Gripping 'The Giver' deserves medal as scary portrayal of 'perfect' society


The Newbery Medal is often considered a seal of approval. Adults see a book with the gold, embossed sticker and buy it for their children with confidence, as if it were the toaster top-rated by Consumer Reports.

Nothing wrong with that. Many of the Newbery winners -- voted that year's best children's book, by the American Library Association -- do go on to become classics. I think the same will be true of "The Giver" by Lois Lowry, this year's winner.

But "The Giver" (Houghton Mifflin, $13.95, 208 pages, ages 12-14) isn't for everyone. Ms. Lowry weaves together several levels of meaning, and some of her subtleties might be lost on 12-year-olds. The ending is as ambiguous as they get, and even a mature 14-year-old might be frustrated by the questions he or she is left with.

OK, the disclaimer is out of the way. Reading "The Giver," I kept thinking how much I would've treasured it as an adolescent. It's the perfect fit for a rebel, ridiculing conformity and exposing the dirty little secrets that hide beneath society's veneer.

It's a science-fiction novel, set sometime in the future. At first it seems that Jonas, 11, and his family live in Utopia. They are the perfect nuclear unit: a caring mother and father, a boy and a girl. Each night, after dinner, they openly discuss their joys or frustrations of the day, and at breakfast they talk about their dreams. They have to -- it's in the Rules.

Their community doesn't know crime or poverty or prejudice or zTC teen-age pregnancy. But readers soon learn the price paid for such security. When Jonas turns 12, he and all the children born within that year go through a ceremony in which they are assigned to their life's duty.

The Elders pick strong, some what lazy girls to be Birthmothers. Boys and girls with an aptitude for taking care of kids become Nurturers. Infants are taken away at birth and placed in the care of Nurturers until they are assigned to their family unit.

The Elders also match spouses. They spend plenty of time observing before making all these assignments, and it seems to work. No one complains. No one has ever known freedom, so no one misses it.

Jonas watches as his friends receive assignments well-suited to them. But he is shocked when he is chosen to be the new Receiver of Memory, the most important position in the community. Then he learns what it means: He must absorb all of the memories that his people have wiped from their consciousness.

Day after day the old Receiver, whom Jonas calls the Giver, transmits the memories to Jonas. He becomes a storehouse of all the things that might upset the order of society: love, hate, pain, hunger and even beauty. He sees colors for the first time.

It isn't long before Jonas can't stand the sanitized lie his people are living.

He learns what happens when old people and imperfect infants are given their "release." Instead of happily moving to another community, as he had been led to believe, they are euthanized.

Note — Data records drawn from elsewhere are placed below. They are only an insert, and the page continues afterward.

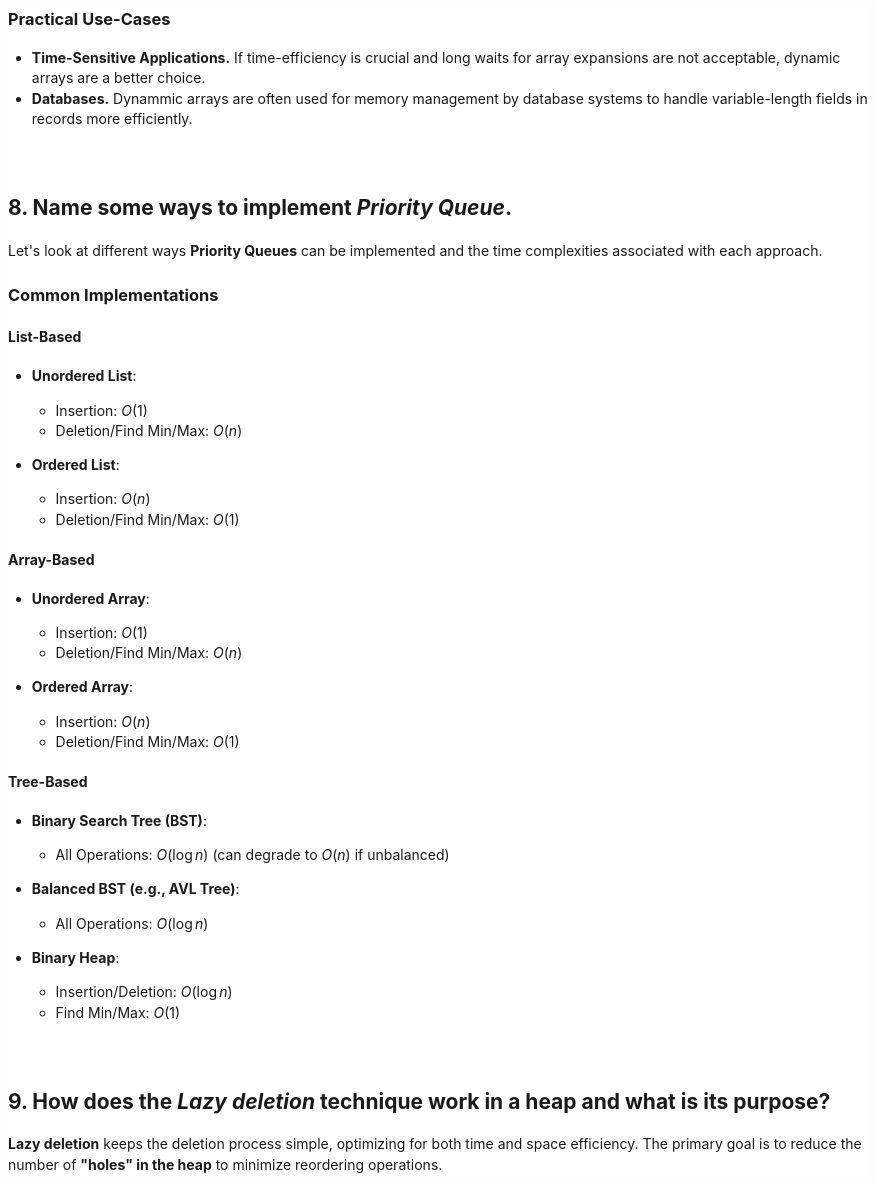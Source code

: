 ### Practical Use-Cases

- **Time-Sensitive Applications.** If time-efficiency is crucial and long waits for array expansions are not acceptable, dynamic arrays are a better choice.
- **Databases.** Dynammic arrays are often used for memory management by database systems to handle variable-length fields in records more efficiently.
<br>

## 8. Name some ways to implement _Priority Queue_.

Let's look at different ways **Priority Queues** can be implemented and the time complexities associated with each approach.

### Common Implementations

#### List-Based

- **Unordered List**:
    - Insertion: $O(1)$
    - Deletion/Find Min/Max: $O(n)$
  
- **Ordered List**:  
    - Insertion: $O(n)$
    - Deletion/Find Min/Max: $O(1)$

#### Array-Based

- **Unordered Array**:
    - Insertion: $O(1)$
    - Deletion/Find Min/Max: $O(n)$

- **Ordered Array**:  
    - Insertion: $O(n)$
    - Deletion/Find Min/Max: $O(1)$

#### Tree-Based

- **Binary Search Tree (BST)**:
    - All Operations: $O(\log n)$ (can degrade to $O(n)$ if unbalanced)

- **Balanced BST (e.g., AVL Tree)**:
    - All Operations: $O(\log n)$

- **Binary Heap**:
    - Insertion/Deletion: $O(\log n)$
    - Find Min/Max: $O(1)$
<br>

## 9. How does the _Lazy deletion_ technique work in a heap and what is its purpose?

**Lazy deletion** keeps the deletion process simple, optimizing for both time and space efficiency. The primary goal is to reduce the number of **"holes" in the heap** to minimize reordering operations.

Jonas and the Giver hatch a plot to give the people back their messy emotions and morality. Jonas escapes, taking with him a baby who is targeted for "release."

As they journey farther from the community, Jonas and the baby move closer to death. The final, gripping chapter leaves readers to draw their own conclusions. Maybe Jonas finds a place where love still exists. Maybe it's a hallucination.

Folks who like their endings neat and tidy will be uncomfortable, but this is supposed to be an unsettling book. That's what makes it so good.

* Next week is National Library Week, and to celebrate, the Enoch Pratt Free Library is kicking off a program called "Read Between the Lines," described as a creative approach to get urban children turned on to interpreting poetry and fiction.

The program, which will begin at 2 p.m. Monday at the Pratt Central Children's Department, was created by Baltimore poet and essayist Bonni Goldberg. She combines an exhibit and storytelling with a chance for kids to write. The public is invited, and there will be another presentation at 10 a.m. April 23. For information, call (410) 396-5494.

* Signing sightings: Junior Editions at Columbia Mall is holding several presentations by authors in coming weeks. On April 22, Marjorie Priceman will introduce her new book, "How To Make an Apple Pie," from 6:30 p.m. to 8 p.m., and dessert will be included.

On May 14, Jerdine Nolan of Lochearn will read and sign her new book, "Harvey Potter's Balloon Farm," from 1 p.m. to 2:30 p.m. On June 10, artist Jerry Pinkney and his wife, author Gloria Pinkney, will sign "The Sunday Outing," a sequel to last year's hit, "Back Home," from 6 p.m. to 8 p.m.